When we moved the chickens to the back of the property a couple of years ago, we kept the old chicken yard in the front pasture. I had visions of maybe putting a goat out there someday. A nice little barn, a barnyard with a secure fence, netting overhead … what’s not to like?
What’s not to like is that this part of Tennessee is apparently ideal for growing jungles. When I had time, I kept the jungle at bay. Heck, I even tilled the ground inside that chicken yard last year (picture below) and planted some tiger nuts, which have the reputation of being so prolific, they take over an area.
The area was indeed taken over, but not by tiger nuts. The chicken yard became home to a huge variety of tough plants, along with bees, wasps, and countless other insects. Any time I got near the yard, I heard a cacophony of chirping, buzzing, trilling and rattling. We had such a complicated ecosystem thriving in there, I’m surprised the EPA didn’t stop by to tell me I could never touch it.

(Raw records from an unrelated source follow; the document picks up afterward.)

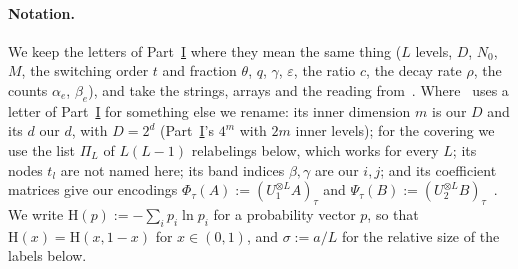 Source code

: \documentclass[11pt]{article}
\theoremstyle{definition}
\theoremstyle{remark}
\newcommand{\Hh}{\mathrm{H}}
\newcommand{\Nz}{N_0}
\begin{document}
\paragraph{Notation.} We keep the letters of Part~\hyperref[m:partI]{I} where they mean the same thing ($L$ levels, $D$, $\Nz$, $M$, the switching order $t$ and fraction $\theta$, $q$, $\gamma$, $\varepsilon$, the ratio $c$, the decay rate $\rho$, the counts $\alpha_e$, $\beta_e$), and take the strings, arrays and the reading from~\cite{Maj26b}. Where~\cite{Maj26b} uses a letter of Part~\hyperref[m:partI]{I} for something else we rename: its inner dimension $m$ is our $D$ and its $d$ our $d$, with $D=2^d$ (Part~\hyperref[m:partI]{I}'s $4^m$ with $2m$ inner levels); for the covering we use the list $\Pi_L$ of $L(L-1)$ relabelings below, which works for every $L$; its nodes $t_l$ are not named here; its band indices $\beta,\gamma$ are our $i,j$; and its coefficient matrices give our encodings $\Phi_\tau(A):=(U_1^{\otimes L}A)_\tau$ and $\Psi_\tau(B):=(U_2^{\otimes L}B)_\tau$~\cite[Lemma~2.3]{Maj26b}. We write $\Hh(p):=-\sum_ip_i\ln p_i$ for a probability vector $p$, so that $\Hh(x)=\Hh(x,1-x)$ for $x\in(0,1)$, and $\sigma:=a/L$ for the relative size of the labels below.
\end{document}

Since I didn’t relish the idea of having to periodically get in there under the nets and whack down the jungle, I decided it was time for a long conversation with Chareva to discuss the future of the chicken yard. The conversation went like this:
“Are we ever going to use that front chicken yard for anything again?”

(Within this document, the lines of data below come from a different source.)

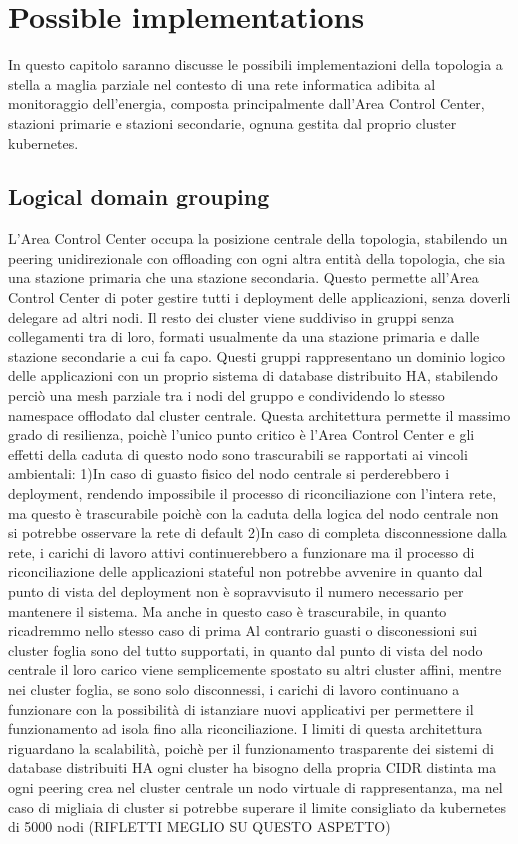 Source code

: \chapter{Possible implementations}
In questo capitolo saranno discusse le possibili implementazioni della topologia a stella a maglia parziale nel contesto di una rete informatica adibita al monitoraggio dell'energia, composta principalmente dall'Area Control Center, stazioni primarie e stazioni secondarie, ognuna gestita dal proprio cluster kubernetes.

\section{Logical domain grouping}
L'Area Control Center occupa la posizione centrale della topologia,  stabilendo un peering unidirezionale con offloading con ogni altra entità della topologia, che sia una stazione primaria che una stazione secondaria. Questo permette all'Area Control Center di poter gestire tutti i deployment delle applicazioni, senza doverli delegare ad altri nodi.
Il resto dei cluster viene suddiviso in gruppi senza collegamenti tra di loro, formati usualmente da una stazione primaria e dalle stazione secondarie a cui fa capo. Questi gruppi rappresentano un dominio logico delle applicazioni con un proprio sistema di database distribuito HA, stabilendo perciò una mesh parziale tra i nodi del gruppo e condividendo lo stesso namespace offlodato dal cluster centrale. 
Questa architettura permette il massimo grado di resilienza, poichè l'unico punto critico è l'Area Control Center e gli effetti della caduta di questo nodo sono trascurabili se rapportati ai vincoli ambientali:  
1)In caso di guasto fisico del nodo centrale si perderebbero i deployment, rendendo impossibile il processo di riconciliazione con l'intera rete, ma questo è trascurabile poichè con la caduta della logica del nodo centrale non si potrebbe osservare la rete di default
2)In caso di completa disconnessione dalla rete, i carichi di lavoro attivi continuerebbero a funzionare ma il processo di riconciliazione delle applicazioni stateful non potrebbe avvenire in quanto dal punto di vista del deployment non è sopravvisuto il numero necessario per mantenere il sistema. Ma anche in questo caso è trascurabile, in quanto ricadremmo nello stesso caso di prima
Al contrario guasti o disconessioni sui cluster foglia sono del tutto supportati, in quanto dal punto di vista del nodo centrale il loro carico viene semplicemente spostato su altri cluster affini, mentre nei cluster foglia, se sono solo disconnessi, i carichi di lavoro continuano a funzionare con la possibilità di istanziare nuovi applicativi per permettere il funzionamento ad isola fino alla riconciliazione.
I limiti di questa architettura riguardano la scalabilità, poichè per il funzionamento trasparente dei sistemi di database distribuiti HA ogni cluster ha bisogno della propria CIDR distinta ma ogni peering crea nel cluster centrale un nodo virtuale di rappresentanza, ma nel caso di migliaia di cluster si potrebbe superare il limite consigliato da kubernetes di 5000 nodi (RIFLETTI MEGLIO SU QUESTO ASPETTO)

“So can we just get rid of it?”
Just get rid of it sounds easy. Of course, there was rather a lot of work involved.
First, I had to remove the fencing. I snipped away the aluminum ties that clipped the fencing to the t-posts, then yanked and yanked to no avail. The weeds had become intertwined with the fence all along the base, and it was like trying to pull up a tree.

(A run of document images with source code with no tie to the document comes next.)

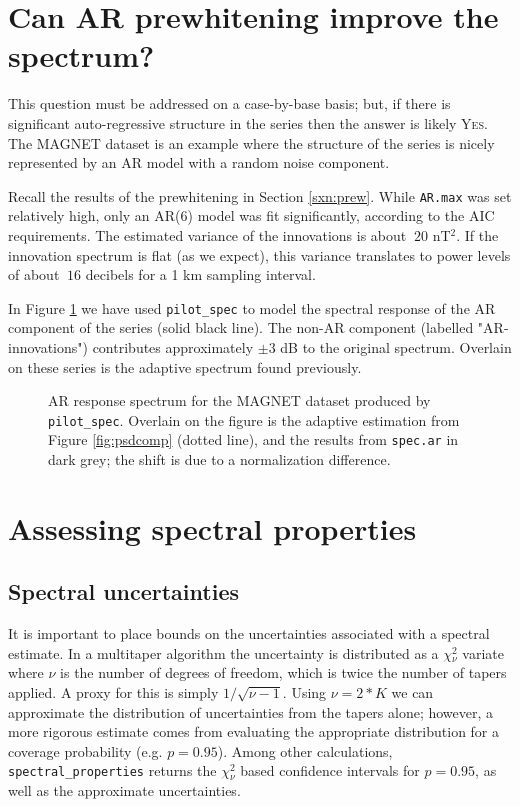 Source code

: \documentclass[10pt]{article}\usepackage[]{graphicx}\usepackage[]{color}
\newcommand{\SC}[1]{\textsc{#1}}
\newcommand{\Rcmd}[1]{\texttt{#1}}
\begin{document}
\section{Can AR prewhitening improve the spectrum?}

This question must be addressed on a case-by-base basis; but, if there
is significant auto-regressive structure in the series then
the answer is likely \SC{Yes}.  
The MAGNET dataset is an example where the structure of the series
is nicely represented by an AR model with a random noise component.

Recall the results of the prewhitening in Section \ref{sxn:prew}.
While \Rcmd{AR.max} was set relatively high,
only an AR(6) model was fit significantly, according to the AIC requirements. 
The estimated variance of the innovations is about $~20$ nT$^2$.
If the innovation spectrum is flat (as we expect), this variance translates to power levels
of about $~16$ decibels for a 1 km sampling interval.  



In Figure \ref{fig:arspecvar} we have used \Rcmd{pilot\_spec} to 
model the spectral response of the AR component of the series (solid
black line). The non-AR component (labelled "AR-innovations")
contributes approximately $\pm 3$ dB to the original spectrum.
Overlain on these series is the adaptive spectrum found previously.

\begin{figure}[!htbp]
\begin{center}

\caption{AR response spectrum for the MAGNET dataset produced by 
\Rcmd{pilot\_spec}. Overlain on the figure is the adaptive estimation 
from Figure \ref{fig:psdcomp} (dotted line),
and the results from \Rcmd{spec.ar} in dark grey; the shift is due to a
normalization difference.}
\label{fig:arspecvar}
\end{center}
\end{figure}

\clearpage

\section{Assessing spectral properties}
\subsection{Spectral uncertainties}
It is important to place bounds on the uncertainties associated
with a spectral estimate. In a multitaper algorithm the uncertainty is distributed as
a $\chi{}_{\nu}^2$ variate where $\nu$ is the number of degrees of freedom, which is twice the
number of tapers applied. A proxy for this is simply $1/\sqrt{\nu - 1}$.
Using $\nu = 2*K$ we can approximate the distribution
of uncertainties from the tapers alone; however, a more
rigorous estimate comes from evaluating the appropriate 
distribution  for a coverage probability (e.g. $p=0.95$).
Among other calculations, \Rcmd{spectral\_properties} returns the 
$\chi{}_{\nu}^2$ based confidence intervals for $p=0.95$, as well as the
approximate uncertainties.  
\end{document}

After reciting some ancient curses known only to farmers, I had an inspiration. I looped a chain through the fence and attached the other end to the back of my car. Then I drove sloooowly away from the chicken yard. Sure enough, that ripped the fencing out of the ground. It also left behind some impressive furrows.
The universe seems to have certain rules about which kinds of people are attracted to each other. A night person will usually marry a day person, for example. That’s the case in our marriage. Someone who wants to throw away everything not being used will marry someone who wants to save everything. That’s also the case in our marriage.
I would have chucked the fencing since much of it had gotten torn, but Chareva spotted long sections that were intact. We had a long conversation to determine the future of the fencing. The conversation went like this:
“That’s good, strong fencing. We can’t just throw it all away. That would be a waste.”
So we unrolled it all in the pasture and removed the weeds, then she cut away long sections to save. Then we rolled those up again and stored them in the barn.
With the fencing out of the way, I was able to remove the t-posts. I like cranking away on the t-post remover because it’s good exercise. There’s also very little chance I’ll whack myself in the head with a heavy chunk of steel.
I don’t mean to sound like an advertisement for the Swisher Predator (a.k.a. The Beast), but man, that thing was a real find. The picture below should give you an idea of how thick and tall the jungle was in front of the barn.
Here’s the same area after I pushed The Beast through there. It just kept chewing up the jungle and spitting it out.
That’s The Beast in the foreground below. The jungle is officially whacked, and the chicken yard is gone. I’ll till the ground one more time, then we’ll toss some grass seeds in there.
I sent the picture above to Jimmy Moore to make his day. During our disc-golf tournaments, he’s had quite a few shots drift into the nets that covered the chicken yard. Now all he has to worry about is hitting the barn — which he assures me he’ll do.